GOAL OF THE EXERCISE:
Going through the material below, please gather all lines with the word "from" in them.

MATERIAL FOR THIS TASK:
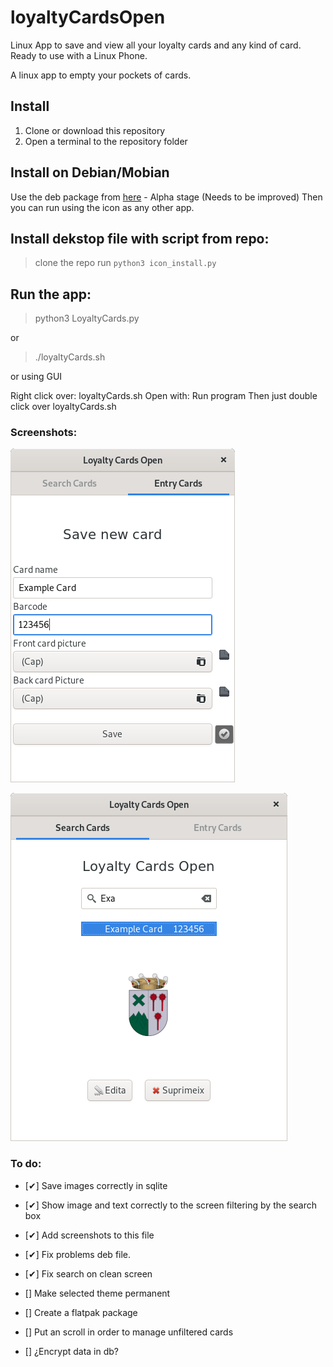 # loyaltyCardsOpen
Linux App to save and view all your loyalty cards and any kind of card. Ready to use with a Linux Phone.

A linux app to empty your pockets of cards.


## Install

1. Clone or download this repository
1. Open a terminal to the repository folder

## Install on Debian/Mobian

Use the deb package from [here](https://github.com/joanisc/loyaltyCardsOpen/releases) - Alpha stage (Needs to be improved)
Then you can run using the icon as any other app.

## Install dekstop file with script from repo:
> clone the repo
> run `python3 icon_install.py`

## Run the app: 

> python3 LoyaltyCards.py

or

> ./loyaltyCards.sh

or using GUI

Right click over: loyaltyCards.sh
Open with: Run program
Then just double click over loyaltyCards.sh


### Screenshots:

![Entry screen picture](/tmp/Entry.png?raw=true "Entry screen")

![Search screen picture](/tmp/Search.png?raw=true "Search screen")

### To do:

- [✔] Save images correctly in sqlite

- [✔] Show image and text correctly to the screen filtering by the search box

- [✔] Add screenshots to this file

- [✔] Fix problems deb file.

- [✔] Fix search on clean screen

- [] Make selected theme permanent

- [] Create a flatpak package

- [] Put an scroll in order to manage unfiltered cards

- [] ¿Encrypt data in db?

SOLUTION FOR THIS TASK:
Use the deb package from [here](https://github.com/joanisc/loyaltyCardsOpen/releases) - Alpha stage (Needs to be improved)
## Install dekstop file with script from repo:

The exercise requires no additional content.